L’auto-prélèvement HPV étant destiné aux femmes qui ne se font pas dépister régulièrement, l’équipe des HUG a aussi cherché à connaître la population cible. «Nous pensions qu’ils s’agissait de personnes de milieux défavorisés ou qui craignent d’aller chez leur gynécologue, explique Patrick Petignat. A notre grande surprise, nous avons constaté que nos volontaires étaient surtout des femmes actives qui ont des enfants et qui ne trouvent pas le temps de consulter leur gynécologue».

Dans un prochain avenir, on disposera peut-être de tests urinaires –encore moins invasifs que l’auto-prélèvement– pour dépister le HPV. Une étude a récemment montré qu’ils étaient aussi efficaces que le frottis. Mais il est encore trop tôt pour conclure.

Le vaccin: une grande découverte

L’un des meilleurs moyens de prévenir l’infection par le HPV reste toutefois la vaccination. Depuis 2006, des vaccins sont disponibles sur le marché et ils sont proposés aux adolescentes de 12 à 14 ans, avant le premier rapport sexuel.

Le sujet fait débat, mais Patrick Petignat préconise cette vaccination qui «va réduire de 50% l’apparition de lésions précancéreuses, dont la moitié évolue en cancer».

A Genève, un des seuls cantons qui proposent la vaccination dans les écoles, plus de 60% des jeunes filles sont protégées contre le HPV. Ailleurs dans le pays, les statistiques manquent, mais il semble que le taux de couverture vaccinale soit faible.
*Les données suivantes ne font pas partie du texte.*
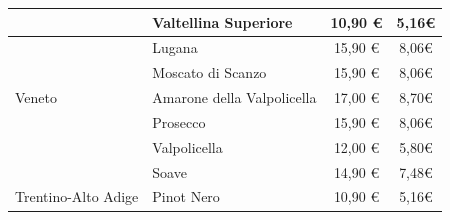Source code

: \documentclass[12pt, a4paper]{article}
\begin{document}
\begin{longtable}{@{}|l|l|c|c|}
                         & Valtellina Superiore                                                      & 10,90 €                                                         & 5,16€                                                                                                         \\ \hline
                         & Lugana                                                                    & 15,90 €                                                         & 8,06€                                                                                                         \\ \hline
                         & Moscato di Scanzo                                                         & 15,90 €                                                         & 8,06€                                                                                                         \\ \hline
    Veneto               & Amarone della Valpolicella                                                & 17,00 €                                                         & 8,70€                                                                                                         \\ \hline
                         & Prosecco                                                                  & 15,90 €                                                         & 8,06€                                                                                                         \\ \hline
                         & Valpolicella                                                              & 12,00 €                                                         & 5,80€                                                                                                         \\ \hline
                         & Soave                                                                     & 14,90 €                                                         & 7,48€                                                                                                         \\ \hline
    Trentino-Alto Adige  & Pinot Nero                                                                & 10,90 €                                                         & 5,16€                                                                                                         \\ \hline

\end{longtable}
\end{document}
Au grand dam de Patrick Petignat, qui considère que ce vaccin est «la plus grande découverte de la décennie dans le domaine du cancer».

Et les hommes?

Les hommes peuvent être des porteurs sains du virus HPV. Ils n’en souffrent généralement pas et, actuellement, aucun test de dépistage ne leur est recommandé.

Pour Patrick Petignat, médecin-chef du service de gynécologie des HUG, le dépistage «n’apporte aucun bénéfice. S’il est positif, on ne peut rien faire puisqu’il n’y a aucun traitement». Quant à la vaccination, elle est envisageable lorsque «le taux de couverture des jeunes filles est faible», ce qui semble être le cas en Suisse. En Australie, la vaccination des garçons est déjà recommandée et elle fait l’objet de discussions au Canada.